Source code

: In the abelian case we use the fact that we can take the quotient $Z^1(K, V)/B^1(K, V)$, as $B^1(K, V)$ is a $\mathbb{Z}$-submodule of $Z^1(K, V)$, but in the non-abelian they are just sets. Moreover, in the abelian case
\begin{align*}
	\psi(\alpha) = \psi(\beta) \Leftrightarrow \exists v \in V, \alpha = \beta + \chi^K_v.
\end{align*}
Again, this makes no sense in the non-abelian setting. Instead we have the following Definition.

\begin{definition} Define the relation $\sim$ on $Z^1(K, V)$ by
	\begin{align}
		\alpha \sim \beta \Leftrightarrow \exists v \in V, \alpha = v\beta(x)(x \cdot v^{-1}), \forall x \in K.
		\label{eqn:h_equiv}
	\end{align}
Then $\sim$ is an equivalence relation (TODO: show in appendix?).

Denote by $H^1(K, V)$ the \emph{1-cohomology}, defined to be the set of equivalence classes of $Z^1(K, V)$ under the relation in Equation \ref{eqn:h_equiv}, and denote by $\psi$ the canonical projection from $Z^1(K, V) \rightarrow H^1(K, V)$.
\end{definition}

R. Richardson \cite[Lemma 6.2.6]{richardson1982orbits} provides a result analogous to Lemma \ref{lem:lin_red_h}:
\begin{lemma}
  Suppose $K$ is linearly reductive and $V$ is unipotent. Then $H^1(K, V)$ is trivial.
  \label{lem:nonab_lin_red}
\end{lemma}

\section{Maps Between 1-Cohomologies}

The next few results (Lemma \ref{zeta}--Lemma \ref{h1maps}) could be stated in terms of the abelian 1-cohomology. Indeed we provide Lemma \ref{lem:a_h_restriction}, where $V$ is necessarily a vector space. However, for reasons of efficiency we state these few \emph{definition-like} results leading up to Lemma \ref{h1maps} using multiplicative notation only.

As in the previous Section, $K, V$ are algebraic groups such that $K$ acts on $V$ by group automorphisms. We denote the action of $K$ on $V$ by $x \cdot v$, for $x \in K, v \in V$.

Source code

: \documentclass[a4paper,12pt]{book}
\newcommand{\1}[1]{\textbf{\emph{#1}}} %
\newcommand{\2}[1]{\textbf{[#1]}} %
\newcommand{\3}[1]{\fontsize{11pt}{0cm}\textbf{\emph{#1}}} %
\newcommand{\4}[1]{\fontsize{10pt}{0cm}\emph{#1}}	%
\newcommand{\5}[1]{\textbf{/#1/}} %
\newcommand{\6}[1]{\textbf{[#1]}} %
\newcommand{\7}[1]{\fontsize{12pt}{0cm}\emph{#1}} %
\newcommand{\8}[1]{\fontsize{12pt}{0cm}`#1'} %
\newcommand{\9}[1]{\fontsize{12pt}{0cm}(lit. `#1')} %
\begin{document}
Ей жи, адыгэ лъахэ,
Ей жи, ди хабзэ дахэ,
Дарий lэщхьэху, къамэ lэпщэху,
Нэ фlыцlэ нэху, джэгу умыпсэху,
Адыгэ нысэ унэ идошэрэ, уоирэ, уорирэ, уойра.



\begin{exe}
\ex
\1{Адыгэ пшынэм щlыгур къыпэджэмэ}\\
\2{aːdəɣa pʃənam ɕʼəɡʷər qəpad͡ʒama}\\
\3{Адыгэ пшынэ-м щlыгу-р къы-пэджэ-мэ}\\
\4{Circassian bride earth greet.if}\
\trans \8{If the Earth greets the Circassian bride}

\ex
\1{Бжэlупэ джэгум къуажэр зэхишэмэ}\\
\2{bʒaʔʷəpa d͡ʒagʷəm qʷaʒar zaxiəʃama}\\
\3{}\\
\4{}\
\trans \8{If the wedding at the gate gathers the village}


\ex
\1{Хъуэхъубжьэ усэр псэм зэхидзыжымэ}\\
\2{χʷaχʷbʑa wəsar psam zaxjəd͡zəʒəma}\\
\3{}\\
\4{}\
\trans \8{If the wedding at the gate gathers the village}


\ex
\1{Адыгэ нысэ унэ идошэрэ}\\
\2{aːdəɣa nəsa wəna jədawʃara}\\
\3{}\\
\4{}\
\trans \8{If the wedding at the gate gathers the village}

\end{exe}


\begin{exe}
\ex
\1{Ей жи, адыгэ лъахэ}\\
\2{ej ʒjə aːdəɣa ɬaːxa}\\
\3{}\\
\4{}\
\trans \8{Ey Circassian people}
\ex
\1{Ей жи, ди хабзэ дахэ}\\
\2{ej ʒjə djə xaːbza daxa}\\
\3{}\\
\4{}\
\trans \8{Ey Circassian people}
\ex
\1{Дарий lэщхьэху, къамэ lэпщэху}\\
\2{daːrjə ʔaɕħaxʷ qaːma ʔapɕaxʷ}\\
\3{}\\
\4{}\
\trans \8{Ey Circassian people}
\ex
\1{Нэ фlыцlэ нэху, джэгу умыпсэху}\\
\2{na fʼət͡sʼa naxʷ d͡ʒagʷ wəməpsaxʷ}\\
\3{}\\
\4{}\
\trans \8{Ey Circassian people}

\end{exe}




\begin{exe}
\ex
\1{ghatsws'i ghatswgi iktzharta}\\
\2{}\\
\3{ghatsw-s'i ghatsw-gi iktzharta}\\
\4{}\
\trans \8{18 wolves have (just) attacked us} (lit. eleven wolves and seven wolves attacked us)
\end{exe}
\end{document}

Required action =>
Return all of the data word for word.

Solution =>
Source code

: In the abelian case we use the fact that we can take the quotient $Z^1(K, V)/B^1(K, V)$, as $B^1(K, V)$ is a $\mathbb{Z}$-submodule of $Z^1(K, V)$, but in the non-abelian they are just sets. Moreover, in the abelian case
\begin{align*}
	\psi(\alpha) = \psi(\beta) \Leftrightarrow \exists v \in V, \alpha = \beta + \chi^K_v.
\end{align*}
Again, this makes no sense in the non-abelian setting. Instead we have the following Definition.

\begin{definition} Define the relation $\sim$ on $Z^1(K, V)$ by
	\begin{align}
		\alpha \sim \beta \Leftrightarrow \exists v \in V, \alpha = v\beta(x)(x \cdot v^{-1}), \forall x \in K.
		\label{eqn:h_equiv}
	\end{align}
Then $\sim$ is an equivalence relation (TODO: show in appendix?).

Denote by $H^1(K, V)$ the \emph{1-cohomology}, defined to be the set of equivalence classes of $Z^1(K, V)$ under the relation in Equation \ref{eqn:h_equiv}, and denote by $\psi$ the canonical projection from $Z^1(K, V) \rightarrow H^1(K, V)$.
\end{definition}

R. Richardson \cite[Lemma 6.2.6]{richardson1982orbits} provides a result analogous to Lemma \ref{lem:lin_red_h}:
\begin{lemma}
  Suppose $K$ is linearly reductive and $V$ is unipotent. Then $H^1(K, V)$ is trivial.
  \label{lem:nonab_lin_red}
\end{lemma}

\section{Maps Between 1-Cohomologies}

The next few results (Lemma \ref{zeta}--Lemma \ref{h1maps}) could be stated in terms of the abelian 1-cohomology. Indeed we provide Lemma \ref{lem:a_h_restriction}, where $V$ is necessarily a vector space. However, for reasons of efficiency we state these few \emph{definition-like} results leading up to Lemma \ref{h1maps} using multiplicative notation only.

As in the previous Section, $K, V$ are algebraic groups such that $K$ acts on $V$ by group automorphisms. We denote the action of $K$ on $V$ by $x \cdot v$, for $x \in K, v \in V$.

Source code

: \documentclass[a4paper,12pt]{book}
\newcommand{\1}[1]{\textbf{\emph{#1}}} %
\newcommand{\2}[1]{\textbf{[#1]}} %
\newcommand{\3}[1]{\fontsize{11pt}{0cm}\textbf{\emph{#1}}} %
\newcommand{\4}[1]{\fontsize{10pt}{0cm}\emph{#1}}	%
\newcommand{\5}[1]{\textbf{/#1/}} %
\newcommand{\6}[1]{\textbf{[#1]}} %
\newcommand{\7}[1]{\fontsize{12pt}{0cm}\emph{#1}} %
\newcommand{\8}[1]{\fontsize{12pt}{0cm}`#1'} %
\newcommand{\9}[1]{\fontsize{12pt}{0cm}(lit. `#1')} %
\begin{document}
Ей жи, адыгэ лъахэ,
Ей жи, ди хабзэ дахэ,
Дарий lэщхьэху, къамэ lэпщэху,
Нэ фlыцlэ нэху, джэгу умыпсэху,
Адыгэ нысэ унэ идошэрэ, уоирэ, уорирэ, уойра.



\begin{exe}
\ex
\1{Адыгэ пшынэм щlыгур къыпэджэмэ}\\
\2{aːdəɣa pʃənam ɕʼəɡʷər qəpad͡ʒama}\\
\3{Адыгэ пшынэ-м щlыгу-р къы-пэджэ-мэ}\\
\4{Circassian bride earth greet.if}\
\trans \8{If the Earth greets the Circassian bride}

\ex
\1{Бжэlупэ джэгум къуажэр зэхишэмэ}\\
\2{bʒaʔʷəpa d͡ʒagʷəm qʷaʒar zaxiəʃama}\\
\3{}\\
\4{}\
\trans \8{If the wedding at the gate gathers the village}


\ex
\1{Хъуэхъубжьэ усэр псэм зэхидзыжымэ}\\
\2{χʷaχʷbʑa wəsar psam zaxjəd͡zəʒəma}\\
\3{}\\
\4{}\
\trans \8{If the wedding at the gate gathers the village}


\ex
\1{Адыгэ нысэ унэ идошэрэ}\\
\2{aːdəɣa nəsa wəna jədawʃara}\\
\3{}\\
\4{}\
\trans \8{If the wedding at the gate gathers the village}

\end{exe}


\begin{exe}
\ex
\1{Ей жи, адыгэ лъахэ}\\
\2{ej ʒjə aːdəɣa ɬaːxa}\\
\3{}\\
\4{}\
\trans \8{Ey Circassian people}
\ex
\1{Ей жи, ди хабзэ дахэ}\\
\2{ej ʒjə djə xaːbza daxa}\\
\3{}\\
\4{}\
\trans \8{Ey Circassian people}
\ex
\1{Дарий lэщхьэху, къамэ lэпщэху}\\
\2{daːrjə ʔaɕħaxʷ qaːma ʔapɕaxʷ}\\
\3{}\\
\4{}\
\trans \8{Ey Circassian people}
\ex
\1{Нэ фlыцlэ нэху, джэгу умыпсэху}\\
\2{na fʼət͡sʼa naxʷ d͡ʒagʷ wəməpsaxʷ}\\
\3{}\\
\4{}\
\trans \8{Ey Circassian people}

\end{exe}




\begin{exe}
\ex
\1{ghatsws'i ghatswgi iktzharta}\\
\2{}\\
\3{ghatsw-s'i ghatsw-gi iktzharta}\\
\4{}\
\trans \8{18 wolves have (just) attacked us} (lit. eleven wolves and seven wolves attacked us)
\end{exe}
\end{document}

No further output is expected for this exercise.